The right question is the inverse. The system already knows what the lawyer did — it is in the email, the document edit history, the calendar, the call logs, the billing portal. The question is not what did you do. The question is: here is what we believe you did. Is this right?
What we built
An agent that runs throughout the day across each lawyer's communication and document activity. It infers time entries continuously: drafted reply to opposing counsel re: Wexler, 0.3 hours; revised motion in limine, Sanchez matter, 1.2 hours; client call with Patel, 0.8 hours. It assigns the matter codes automatically by reading the document and email metadata.
By the end of the day, the lawyer opens a single screen with the day's entries pre-populated. They confirm, edit, or reclassify. The action is reactive, not generative — and reactive work under fatigue is dramatically more accurate than generative work.
The numbers
Within sixty days, the firm's average billable capture rate moved from 71% to 89%. On a base of $4.2M in billings, that is about $850K of previously-lost revenue, recovered.
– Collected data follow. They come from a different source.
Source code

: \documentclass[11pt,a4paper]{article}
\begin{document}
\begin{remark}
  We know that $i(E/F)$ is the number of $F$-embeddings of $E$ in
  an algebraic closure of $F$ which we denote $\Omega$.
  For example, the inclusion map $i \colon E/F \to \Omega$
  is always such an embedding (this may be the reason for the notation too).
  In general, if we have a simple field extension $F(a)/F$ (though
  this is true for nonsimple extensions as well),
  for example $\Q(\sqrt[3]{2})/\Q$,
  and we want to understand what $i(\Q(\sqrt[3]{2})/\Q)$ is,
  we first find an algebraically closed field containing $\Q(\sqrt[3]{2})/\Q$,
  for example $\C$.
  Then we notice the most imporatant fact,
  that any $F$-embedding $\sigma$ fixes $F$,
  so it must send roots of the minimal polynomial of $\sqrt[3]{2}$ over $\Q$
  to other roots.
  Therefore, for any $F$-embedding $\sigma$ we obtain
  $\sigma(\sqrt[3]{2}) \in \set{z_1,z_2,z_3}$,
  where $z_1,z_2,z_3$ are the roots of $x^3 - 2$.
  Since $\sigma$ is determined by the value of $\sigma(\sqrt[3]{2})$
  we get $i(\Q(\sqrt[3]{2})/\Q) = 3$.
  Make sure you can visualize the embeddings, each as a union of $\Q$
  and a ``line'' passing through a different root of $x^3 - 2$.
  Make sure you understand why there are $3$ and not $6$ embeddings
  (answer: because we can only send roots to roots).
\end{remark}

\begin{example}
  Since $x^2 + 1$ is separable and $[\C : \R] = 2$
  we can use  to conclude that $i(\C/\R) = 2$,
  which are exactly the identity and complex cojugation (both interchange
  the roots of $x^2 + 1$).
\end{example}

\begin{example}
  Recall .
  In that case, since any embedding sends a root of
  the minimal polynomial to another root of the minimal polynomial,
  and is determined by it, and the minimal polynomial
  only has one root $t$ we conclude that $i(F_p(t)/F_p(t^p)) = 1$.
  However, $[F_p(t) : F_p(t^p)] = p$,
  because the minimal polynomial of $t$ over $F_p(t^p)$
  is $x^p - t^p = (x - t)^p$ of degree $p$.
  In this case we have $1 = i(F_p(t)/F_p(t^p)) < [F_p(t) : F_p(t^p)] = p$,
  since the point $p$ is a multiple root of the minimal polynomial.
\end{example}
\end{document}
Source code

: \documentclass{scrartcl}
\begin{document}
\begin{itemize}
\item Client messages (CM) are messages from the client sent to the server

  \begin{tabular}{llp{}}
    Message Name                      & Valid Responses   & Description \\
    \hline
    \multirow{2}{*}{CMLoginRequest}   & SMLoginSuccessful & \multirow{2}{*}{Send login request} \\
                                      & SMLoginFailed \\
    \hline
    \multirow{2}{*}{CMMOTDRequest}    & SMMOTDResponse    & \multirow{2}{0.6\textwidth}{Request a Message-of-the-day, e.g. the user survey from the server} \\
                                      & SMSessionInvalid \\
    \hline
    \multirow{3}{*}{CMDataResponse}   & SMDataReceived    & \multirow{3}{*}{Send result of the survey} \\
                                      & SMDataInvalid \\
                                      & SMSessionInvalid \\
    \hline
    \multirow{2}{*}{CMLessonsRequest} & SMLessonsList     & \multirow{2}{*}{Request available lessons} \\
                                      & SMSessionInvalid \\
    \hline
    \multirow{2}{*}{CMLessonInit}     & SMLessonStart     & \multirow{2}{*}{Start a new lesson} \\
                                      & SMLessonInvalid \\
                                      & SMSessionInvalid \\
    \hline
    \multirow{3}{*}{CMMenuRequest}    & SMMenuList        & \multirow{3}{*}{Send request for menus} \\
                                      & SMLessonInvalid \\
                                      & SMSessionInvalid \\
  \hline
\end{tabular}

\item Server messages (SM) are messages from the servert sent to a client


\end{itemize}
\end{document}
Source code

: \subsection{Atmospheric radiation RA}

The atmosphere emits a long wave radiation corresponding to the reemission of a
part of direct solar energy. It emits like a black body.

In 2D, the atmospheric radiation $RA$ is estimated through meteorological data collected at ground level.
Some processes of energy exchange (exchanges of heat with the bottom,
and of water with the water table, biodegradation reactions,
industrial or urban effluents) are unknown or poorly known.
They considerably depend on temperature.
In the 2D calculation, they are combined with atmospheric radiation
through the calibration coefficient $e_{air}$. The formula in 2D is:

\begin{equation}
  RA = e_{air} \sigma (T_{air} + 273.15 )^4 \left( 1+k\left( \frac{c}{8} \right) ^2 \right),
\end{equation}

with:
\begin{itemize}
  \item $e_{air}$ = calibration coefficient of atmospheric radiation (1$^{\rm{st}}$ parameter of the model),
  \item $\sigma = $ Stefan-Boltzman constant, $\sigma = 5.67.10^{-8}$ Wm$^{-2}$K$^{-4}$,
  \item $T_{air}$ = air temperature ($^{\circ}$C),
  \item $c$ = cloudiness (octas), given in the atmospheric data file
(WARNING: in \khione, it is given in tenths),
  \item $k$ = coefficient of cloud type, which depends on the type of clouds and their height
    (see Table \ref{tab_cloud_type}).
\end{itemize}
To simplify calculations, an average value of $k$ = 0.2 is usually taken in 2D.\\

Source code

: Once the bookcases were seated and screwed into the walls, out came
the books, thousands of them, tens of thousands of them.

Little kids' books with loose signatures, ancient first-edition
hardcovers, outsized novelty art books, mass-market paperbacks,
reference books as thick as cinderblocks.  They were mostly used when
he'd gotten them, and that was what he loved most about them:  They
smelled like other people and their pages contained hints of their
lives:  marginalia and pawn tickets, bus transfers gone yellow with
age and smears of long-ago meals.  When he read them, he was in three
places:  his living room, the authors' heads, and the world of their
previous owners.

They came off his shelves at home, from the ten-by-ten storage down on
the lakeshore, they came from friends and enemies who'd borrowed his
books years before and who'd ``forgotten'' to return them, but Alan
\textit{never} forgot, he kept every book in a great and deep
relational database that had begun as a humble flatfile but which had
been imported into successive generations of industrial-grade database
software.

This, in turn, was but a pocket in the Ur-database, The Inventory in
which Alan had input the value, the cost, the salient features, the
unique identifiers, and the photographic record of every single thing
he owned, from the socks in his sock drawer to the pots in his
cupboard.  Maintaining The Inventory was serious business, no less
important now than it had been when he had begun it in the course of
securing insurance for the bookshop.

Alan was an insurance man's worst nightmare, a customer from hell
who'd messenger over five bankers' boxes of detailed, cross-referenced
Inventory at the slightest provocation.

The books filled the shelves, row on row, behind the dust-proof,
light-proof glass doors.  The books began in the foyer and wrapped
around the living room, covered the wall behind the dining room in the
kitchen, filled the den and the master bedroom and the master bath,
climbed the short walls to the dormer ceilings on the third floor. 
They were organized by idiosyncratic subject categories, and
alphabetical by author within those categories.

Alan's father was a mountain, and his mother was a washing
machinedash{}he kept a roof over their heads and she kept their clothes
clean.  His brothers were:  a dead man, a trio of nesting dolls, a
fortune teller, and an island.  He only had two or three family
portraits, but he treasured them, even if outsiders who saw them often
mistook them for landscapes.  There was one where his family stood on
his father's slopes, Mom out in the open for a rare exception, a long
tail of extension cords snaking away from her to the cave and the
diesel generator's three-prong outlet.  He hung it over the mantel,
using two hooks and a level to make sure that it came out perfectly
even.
The reclaimed time per lawyer averaged 11 hours per month — a combination of less time spent on the timesheet itself and more time captured because the entries were created in real time.
The annualized impact on the firm's economics was substantially larger than the cost of every system change they had made in the previous five years combined.
What surfaced underneath
The interesting finding was not the recovered hours. It was what the new system revealed about how the lawyers actually spent their time.
Two of the senior partners discovered they were doing roughly six hours a week of administrative work that had never appeared on a timesheet — vendor coordination, calendar negotiation, internal politics — because none of it was billable. Visible inefficiency, once seen, is fixable. The firm restructured an admin role around it within a month.
Another partner discovered she was spending fifteen minutes per day in unbilled context-switching between three matters. Once visible, the firm changed her case load to bunch related work together. Her billing went up, her fatigue went down, and the whole firm learned something about scheduling.
The general principle
Most of what people complain about as their busywork is not actually busywork. It is invisible work — work that happens, has economic consequences, but does not show up on any system. The job of an operating system is not just to do the work. It is to make the invisible visible. Once you can see it, you can decide what to do about it. Until you can, you are guessing.